ENVIRONMENTAL REQUIREMENTS :
a. Definitions.
(i) “Hazardous
material” shall mean any substance, the presence of which
requires investigation or remediation under any federal, state or
local statute, regulation, ordinance, order, action, policy, or
common law; or (a) which is, or becomes, defined as a
hazardous waste, hazardous substance, pollutant, or contaminant
(including gasoline, petroleum products and their derivatives)
under any federal, state, or local statute, regulation, rule, or
ordinance or amendments thereto including, without limitation, the
New Jersey Spill Compensation and Control Act (“Spill
Act”), N.J.S.A. 58:10-23.11 et seq., (including N.J.A.C. 7:1E
Appendix A); the Industrial Site Recovery Act (“ISRA”),
N.J.S.A. 13:1K-6 et seq., Water Pollution Control Act, N.J.S.A.
58:10A-1 et seq., the Underground Storage Tank Act, N.J.S.A.
58:10A-2 et seq., the Resource Conservation and Recovery Act, 42
U.S.C. Section 6901 et seq., as amended, the Comprehensive
Environmental Response, Compensation and Liability Act, 42 U.S.C.

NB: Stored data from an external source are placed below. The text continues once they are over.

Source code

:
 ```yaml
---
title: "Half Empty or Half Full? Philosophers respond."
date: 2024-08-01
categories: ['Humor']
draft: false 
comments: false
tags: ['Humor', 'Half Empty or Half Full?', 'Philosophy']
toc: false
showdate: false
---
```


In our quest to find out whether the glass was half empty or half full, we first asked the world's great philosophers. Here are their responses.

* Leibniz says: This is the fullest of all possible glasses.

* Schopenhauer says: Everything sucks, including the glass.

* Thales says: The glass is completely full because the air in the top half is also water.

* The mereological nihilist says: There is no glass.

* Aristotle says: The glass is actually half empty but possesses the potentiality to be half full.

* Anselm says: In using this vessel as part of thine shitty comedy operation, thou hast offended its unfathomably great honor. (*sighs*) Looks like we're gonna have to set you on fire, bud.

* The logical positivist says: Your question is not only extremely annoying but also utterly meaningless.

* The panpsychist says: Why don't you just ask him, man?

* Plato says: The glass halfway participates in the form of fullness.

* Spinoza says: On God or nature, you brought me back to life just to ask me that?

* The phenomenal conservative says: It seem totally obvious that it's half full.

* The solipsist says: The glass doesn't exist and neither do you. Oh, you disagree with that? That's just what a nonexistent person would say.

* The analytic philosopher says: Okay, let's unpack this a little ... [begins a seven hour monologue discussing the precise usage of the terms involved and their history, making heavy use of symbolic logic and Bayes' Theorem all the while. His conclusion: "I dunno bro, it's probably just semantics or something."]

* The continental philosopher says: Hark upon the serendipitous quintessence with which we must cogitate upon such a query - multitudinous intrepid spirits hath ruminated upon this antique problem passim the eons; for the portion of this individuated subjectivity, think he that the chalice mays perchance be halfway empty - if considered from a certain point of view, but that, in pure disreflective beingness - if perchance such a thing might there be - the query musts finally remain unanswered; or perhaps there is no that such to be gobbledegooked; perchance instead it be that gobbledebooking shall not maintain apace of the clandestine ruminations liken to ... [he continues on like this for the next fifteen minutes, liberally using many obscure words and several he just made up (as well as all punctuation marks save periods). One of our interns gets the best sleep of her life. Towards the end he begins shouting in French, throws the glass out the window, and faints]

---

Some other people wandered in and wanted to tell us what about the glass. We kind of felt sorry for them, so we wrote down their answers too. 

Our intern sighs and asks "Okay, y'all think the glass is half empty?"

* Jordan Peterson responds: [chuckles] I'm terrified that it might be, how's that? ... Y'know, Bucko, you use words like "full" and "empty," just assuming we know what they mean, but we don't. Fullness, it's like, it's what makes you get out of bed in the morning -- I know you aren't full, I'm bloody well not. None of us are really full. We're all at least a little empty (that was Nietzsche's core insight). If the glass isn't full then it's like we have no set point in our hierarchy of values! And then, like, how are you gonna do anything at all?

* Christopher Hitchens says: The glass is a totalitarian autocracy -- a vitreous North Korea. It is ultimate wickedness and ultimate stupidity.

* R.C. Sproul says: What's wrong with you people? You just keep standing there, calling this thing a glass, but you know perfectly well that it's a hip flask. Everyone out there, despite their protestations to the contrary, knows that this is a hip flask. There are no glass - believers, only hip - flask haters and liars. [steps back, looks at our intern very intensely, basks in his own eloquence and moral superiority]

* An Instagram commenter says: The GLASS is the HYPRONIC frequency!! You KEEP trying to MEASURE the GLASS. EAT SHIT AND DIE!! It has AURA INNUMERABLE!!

Section 9601 et seq.; or (b) which is toxic, explosive,
corrosive, flammable, infectious, radioactive, carcinogenic,
mutagenic, or otherwise hazardous and is, or becomes, regulated by
any governmental authority, agency, department, commission, board,
agency, or instrumentality of the United States, the State of New
Jersey or any political subdivision thereof.
(ii) “Environmental
Documents” shall mean all environmental documentation in the
possession or under the control of Landlord concerning the Property
or its environs, including without limitation all sampling plans,
cleanup plans, preliminary assessment plans and reports, site
investigation plans and reports, remedial investigation plans and
reports, remedial action plans and reports or the equivalent,
sampling results, sampling result reports, data, diagrams, charts,
maps, analyses, conclusions, quality assurance/quality control
documentation, correspondence to or from the New Jersey Department
of Environmental Protection (“NJDEP”) or any other
municipal, county, state or federal governmental authority,
submissions to the NJDEP or any other municipal, county, state or
federal governmental authority and directives, orders, approvals,
and disapprovals issued by the NJDEP or any other municipal,
county, state or federal governmental authority.
(iii) In this
Section, all references to Tenant or Landlord shall mean Tenant or
Landlord and Tenant’s or Landlord’s, employees, agents,
contractors, licensees, invitees, assigns, subtenants or occupants,
respectively (i.e., any act or omission by any one of
Tenant’s employees, agents, contractors, licensees, invitees,
assigns, subtenants or occupants shall be deemed to be the act or
omission of Tenant; any act or omission by any one of
Landlord’s employees, agents, contractors, licensees,
invitees, assigns, subtenants or occupants shall be deemed to be
the act or omission of Landlord).
b. Industrial
Site Recovery Act Requirements.
(i) Tenant’s
Standard Industrial Classification Number, as designated in the
Standard Industrial Classification Manual prepared by the Office of
Management and Budget and in the Executive Office of the President
of the United States, is 3674, “Semiconductors and Related
Devices”. Tenant will immediately notify Landlord of any
change in this number during the Term hereof.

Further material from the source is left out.